En approuvant l’adhésion à ce traité international, les Eurodéputé.es veulent contraindre les six États européens qui ne l’ont pas signé à prendre des mesures pour lutter contre les violences misogynes.
Mercredi 10 mai, les eurodéputé.es ont approuvé l’adhésion de l’Union européenne (UE) à la Convention d’Istanbul luttant contre les violences misogynes. Un traité international du Conseil de l’Europe -organisation paneuropéenne regroupant 46 pays- adopté en 2011, qui oblige chaque État signataire à mettre en place une législation réprimant les violences domestiques et autres agressions telles que le viol conjugal et les mutilations génitales féminines, le harcèlement sexuel, le mariage forcé, et à prévoir des refuges pour les victimes de violences. La convention est entrée en vigueur en 2014 (lire : La Convention d’Istanbul entrera en vigueur le 1er août).

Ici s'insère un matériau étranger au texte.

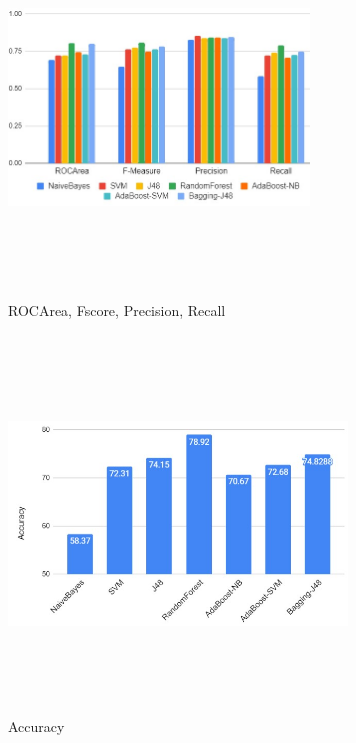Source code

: \documentclass[10pt,conference]{IEEEtran}
\begin{document}
\begin{figure}[htbp]
\centerline{\includegraphics[width=8cm,height=10cm,keepaspectratio]{Screenshot_11.jpg}}
\caption{ROCArea, Fscore, Precision, Recall}
\label{fig}
\end{figure}

\begin{figure}[htbp]
\centerline{\includegraphics[width=9cm,height=10cm,keepaspectratio]{Screenshot_22.jpg}}
\caption{Accuracy}
\label{fig}
\end{figure}
\end{document}
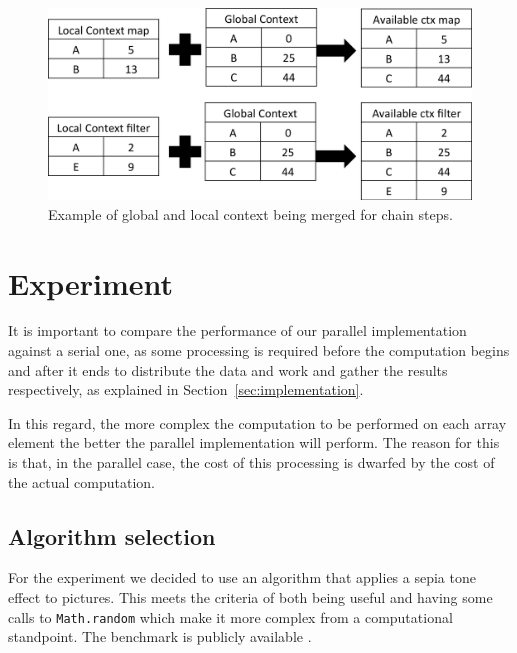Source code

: \documentclass[runningheads,a4paper]{llncs}
\begin{document}
\begin{figure}
\centering
\includegraphics[width=1\textwidth]{context}
\caption{Example of global and local context being merged for chain steps.}
\label{fig:context}
\end{figure}

\section{Experiment}\label{sec:experiment}
It is important to compare the performance of our parallel implementation against a serial one, as some processing is required before the computation begins and after it ends to distribute the data and work and gather the results respectively, as explained in Section~\ref{sec:implementation}.

In this regard, the more complex the computation to be performed on each array element the better the parallel implementation will perform. The reason for this is that, in the parallel case, the cost of this processing is dwarfed by the cost of the actual computation.

\subsection{Algorithm selection}
For the experiment we decided to use an algorithm that applies a sepia tone effect to pictures. This meets the criteria of both being useful and having some calls to \verb+Math.random+ which make it more complex from a computational standpoint. The benchmark is publicly available \cite{benchmark}.
\end{document}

Lors d’un débat tendu mardi 9 mai au Parlement européen de Strasbourg, la commissaire européenne chargée de l’Egalité, Helena Dalli, avait lancé : « L’adhésion de l’UE va renforcer le cadre légal de l’Union et envoyer un message fort à toutes les victimes de violences faites aux femmes et de violence domestique ».
L’Union européenne avait signé la Convention en 2017 mais a tardé à la ratifier, en raison d’une absence de consensus au sein de ses États membres.
Vingt-et-un pays de l’UE l’ont déjà ratifiée mais parmi eux, la Pologne a annoncé son intention de s’en retirer. Les six pays qui ont refusé de la ratifier sont la Bulgarie, la Tchéquie, la Hongrie, la Lettonie, la Lituanie et la Slovaquie. La Turquie, qui avait signé la convention est le seul pays à en être sorti, en 2021. Ces pays réprouvent entre autres le mot « genre » dans ce traité, et l’incitation à introduire à l’école des enseignements sur « les rôles non stéréotypés des genres ».
Lors des débats précédant l’approbation du texte dans l’hémicycle strasbourgeois, des eurodéputés d’extrême droite se sont lâchés, poussant la présidente de la séance à mettre en garde contre tout propos pouvant s’apparenter à des « discours de haine ». La résistance de l’extrême droite est symbolique de l’opposition à la protection des femmes. Pour des raisons de compétences de l’Union, la portée de l’adhésion de l’UE est pourtant limitée aux dispositions de la Convention d’Istanbul relatives à la coopération judiciaire en matière pénale et à l’asile.
« Données glaçantes »
Des « données glaçantes » selon les mots de l’eurodéputée française Karima Delli (groupe Verts) ont été citées. « Sept femmes meurent chaque jour sous les coups de leur conjoint ou ex-conjoint. » a-t-elle rappelé. avant d’ajouter : « Nous serons intraitables avec les six pays sur 27 qui agissent encore au mépris de nos droits.» Selon des données de l’Agence des droits fondamentaux de l’UE datant de 2014, une femme sur trois dans l’UE, a déjà subi des violences physiques et/ou sexuelles. 55% des femmes dans l’UE ont été victimes de harcèlement sexuel au moins une fois depuis l’âge de 15 ans.
« C’est un vote pour ces millions de femmes qui vivent dans la violence, dans l’insécurité et la peur, et nous disons maintenant que l’Europe a une tolérance zéro face à la violence à l’égard des femmes » a déclaré Arba Kokalari, eurodéputée suédoise (groupe PPE), l’une des corapporteures du texte avec Lukasz Kohut.
Les eurodéputés ont souligné que l’adhésion de l’UE à la Convention d’Istanbul ne dispensait pas les six États membres ne l’ayant pas ratifiée de le faire.